Task brief: The answer must be every line of the records below that holds the word "Leistungsmerkmale".

Material supplied:
/---

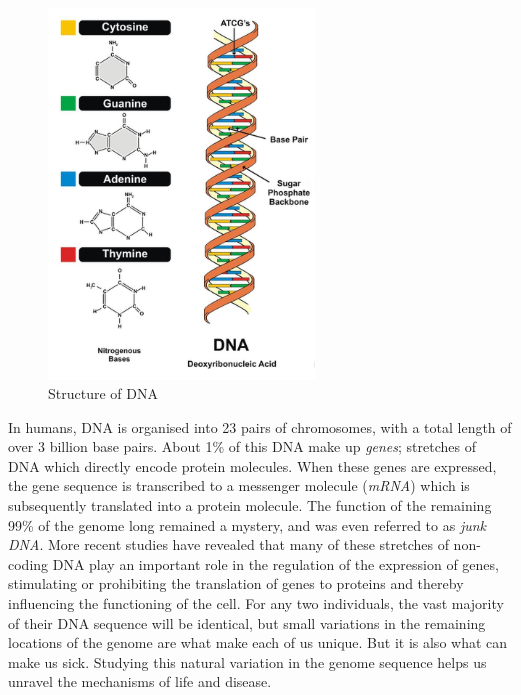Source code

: \begin{figure}
    \centering
    \includegraphics[width=200pt]{chapters/images/introduction/dna-structure.png}
    \caption{Structure of DNA}\label{fig:dnastructure}
\end{figure}

In humans, DNA is organised into 23 pairs of chromosomes, with a total length of over 3 billion base pairs. About 1\% of this DNA make up \emph{genes}; stretches of DNA which directly encode protein molecules. When these genes are expressed, the gene sequence is transcribed to a messenger molecule (\emph{mRNA}) which is subsequently translated into a protein molecule. The function of the remaining 99\% of the genome long remained a mystery, and was even referred to as \emph{junk DNA}. More recent studies have revealed that many of these stretches of non-coding DNA play an important role in the regulation of the expression of genes, stimulating or prohibiting the translation of genes to proteins and thereby influencing the functioning of the cell. For any two individuals, the vast majority of their DNA sequence will be identical, but small variations in the remaining locations of the genome are what make each of us unique. But it is also what can make us sick. Studying this natural variation in the genome sequence helps us unravel the mechanisms of life and disease.

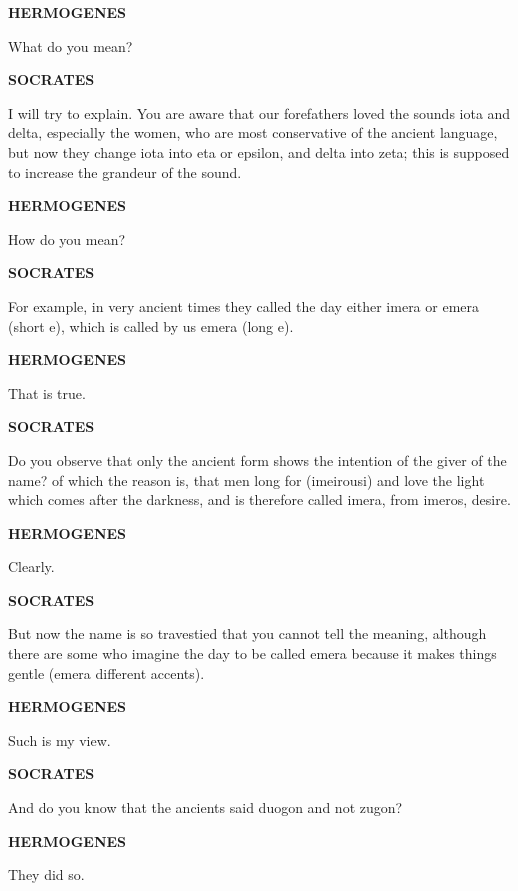 \documentclass[11pt,letter]{article}
\begin{document}
\par \textbf{HERMOGENES}
\par   What do you mean?

\par \textbf{SOCRATES}
\par   I will try to explain. You are aware that our forefathers loved the sounds iota and delta, especially the women, who are most conservative of the ancient language, but now they change iota into eta or epsilon, and delta into zeta; this is supposed to increase the grandeur of the sound.

\par \textbf{HERMOGENES}
\par   How do you mean?

\par \textbf{SOCRATES}
\par   For example, in very ancient times they called the day either imera or emera (short e), which is called by us emera (long e).

\par \textbf{HERMOGENES}
\par   That is true.

\par \textbf{SOCRATES}
\par   Do you observe that only the ancient form shows the intention of the giver of the name? of which the reason is, that men long for (imeirousi) and love the light which comes after the darkness, and is therefore called imera, from imeros, desire.

\par \textbf{HERMOGENES}
\par   Clearly.

\par \textbf{SOCRATES}
\par   But now the name is so travestied that you cannot tell the meaning, although there are some who imagine the day to be called emera because it makes things gentle (emera different accents).

\par \textbf{HERMOGENES}
\par   Such is my view.

\par \textbf{SOCRATES}
\par   And do you know that the ancients said duogon and not zugon?

\par \textbf{HERMOGENES}
\par   They did so.
\end{document}
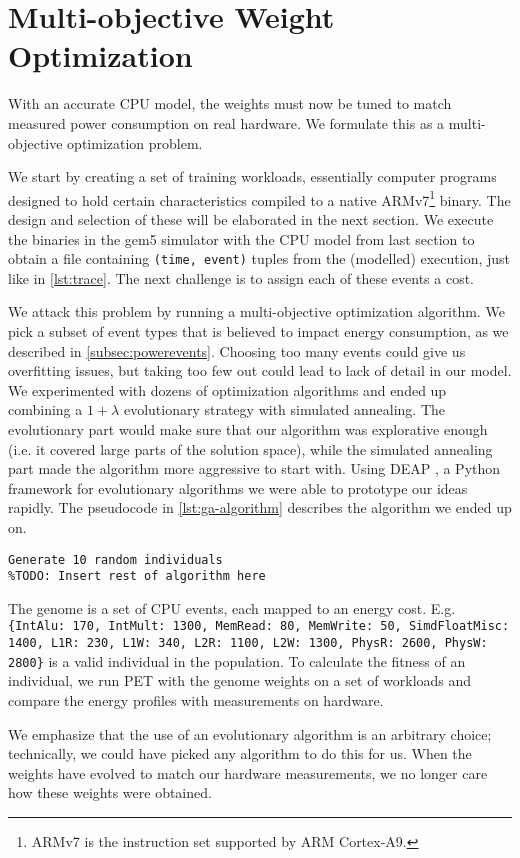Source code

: \section{Multi-objective Weight Optimization}

With an accurate CPU model, the weights must now be tuned to match measured
power consumption on real hardware. We formulate this as a multi-objective
optimization problem.

We start by creating a set of training workloads, essentially computer programs
designed to hold certain characteristics compiled to a native
ARMv7\footnote{ARMv7 is the instruction set supported by ARM Cortex-A9.} binary.
The design and selection of these will be elaborated in the next section. We
execute the binaries in the gem5 simulator with the CPU model from last
section to obtain a file containing \texttt{(time, event)} tuples from the
(modelled) execution, just like in \autoref{lst:trace}. The next challenge is to
assign each of these events a cost.

We attack this problem by running a multi-objective optimization algorithm. We
pick a subset of event types that is believed to impact energy consumption, as
we described in \autoref{subsec:powerevents}. Choosing too many events could
give us overfitting issues, but taking too few out could lead to lack of detail
in our model. We experimented with dozens of optimization algorithms and ended
up combining a $1 + \lambda$ evolutionary strategy with simulated annealing. The
evolutionary part would make sure that our algorithm was explorative enough
(i.e. it covered large parts of the solution space), while the simulated
annealing part made the algorithm more aggressive to start with.  Using DEAP
\cite{DEAP_JMLR2012}, a Python framework for evolutionary algorithms we were
able to prototype our ideas rapidly. The pseudocode in
\autoref{lst:ga-algorithm} describes the algorithm we ended up on.

\begin{lstlisting}[caption={Algorithm used to evolve a set of event weights},label={lst:ga-algorithm}]
Generate 10 random individuals
%TODO: Insert rest of algorithm here
\end{lstlisting}

\begin{figure}
    \centering
    \def\svgwidth{\columnwidth}
    
\end{figure}

The genome is a set of CPU events, each mapped to an energy cost. E.g.
\texttt{\{IntAlu: 170, IntMult: 1300, MemRead: 80, MemWrite: 50, SimdFloatMisc:
1400, L1R: 230, L1W: 340, L2R: 1100, L2W: 1300, PhysR: 2600, PhysW: 2800\}} is a
valid individual in the population. To calculate the fitness of an individual,
we run PET with the genome weights on a set of workloads and compare the energy
profiles with measurements on hardware.

We emphasize that the use of an evolutionary algorithm is an arbitrary choice;
technically, we could have picked any algorithm to do this for us. When the
weights have evolved to match our hardware measurements, we no longer care how
these weights were obtained.
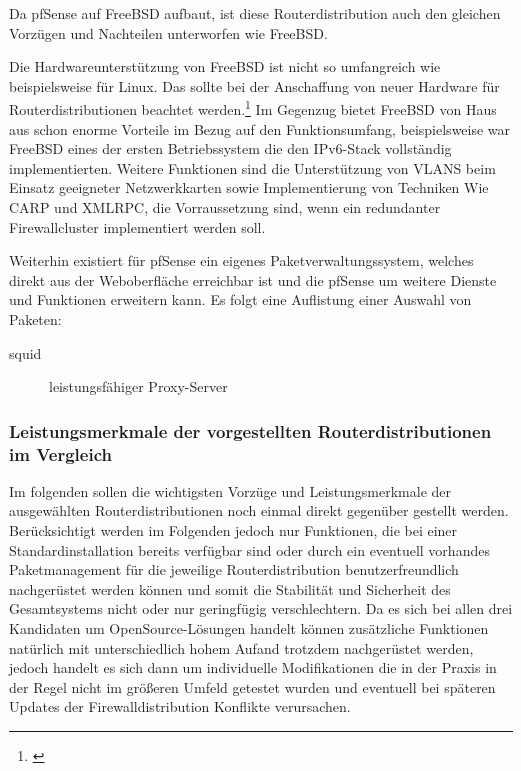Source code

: \documentclass[a4paper,12pt]{scrartcl}
\begin{document}
Da pfSense auf FreeBSD aufbaut, ist diese Routerdistribution auch den gleichen
Vorz\"ugen und Nachteilen unterworfen wie FreeBSD.

Die Hardwareunterst\"utzung von FreeBSD ist nicht so umfangreich wie
beispielsweise f\"ur Linux. Das sollte bei der Anschaffung von neuer Hardware
f\"ur Routerdistributionen beachtet werden.\footnote{\cite{FreeBSDHardware}} Im
Gegenzug bietet FreeBSD von Haus aus schon enorme Vorteile im Bezug auf den
Funktionsumfang, beispielsweise war FreeBSD eines der ersten Betriebssystem die
den IPv6-Stack vollst\"andig implementierten. Weitere Funktionen sind die
Unterst\"utzung von VLANS beim Einsatz geeigneter Netzwerkkarten sowie
Implementierung von Techniken Wie CARP und XMLRPC, die Vorraussetzung sind, wenn
ein redundanter Firewallcluster implementiert werden soll.

Weiterhin existiert f\"ur pfSense ein eigenes Paketverwaltungssystem, welches
direkt aus der Weboberfl\"ache erreichbar ist und die pfSense um weitere
Dienste und Funktionen erweitern kann. Es folgt eine Auflistung einer Auswahl
von Paketen:
\begin{description}
 \item[squid] leistungsf\"ahiger Proxy-Server 
\end{description}



\subsubsection{Leistungsmerkmale der vorgestellten Routerdistributionen im
Vergleich}
Im folgenden sollen die wichtigsten Vorz\"uge und Leistungsmerkmale der
ausgew\"ahlten Routerdistributionen noch einmal direkt gegen\"uber gestellt
werden.\\


Ber\"ucksichtigt werden im Folgenden jedoch nur Funktionen, die bei einer
Standardinstallation bereits verf\"ugbar sind oder durch ein eventuell
vorhandes Paketmanagement f\"ur die jeweilige Routerdistribution
benutzerfreundlich nachger\"ustet werden k\"onnen und somit die Stabilit\"at
und Sicherheit des Gesamtsystems nicht oder nur geringf\"ugig verschlechtern.
Da es sich bei allen drei Kandidaten um OpenSource-L\"osungen handelt k\"onnen
zus\"atzliche Funktionen nat\"urlich mit unterschiedlich hohem Aufand trotzdem
nachger\"ustet werden, jedoch handelt es sich dann um individuelle
Modifikationen die in der Praxis in der Regel nicht im gr\"o\ss{}eren Umfeld
getestet wurden und eventuell bei sp\"ateren Updates der Firewalldistribution
Konflikte verursachen.\\
\end{document}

\---

Expected answer:
\subsubsection{Leistungsmerkmale der vorgestellten Routerdistributionen im
Im folgenden sollen die wichtigsten Vorz\"uge und Leistungsmerkmale der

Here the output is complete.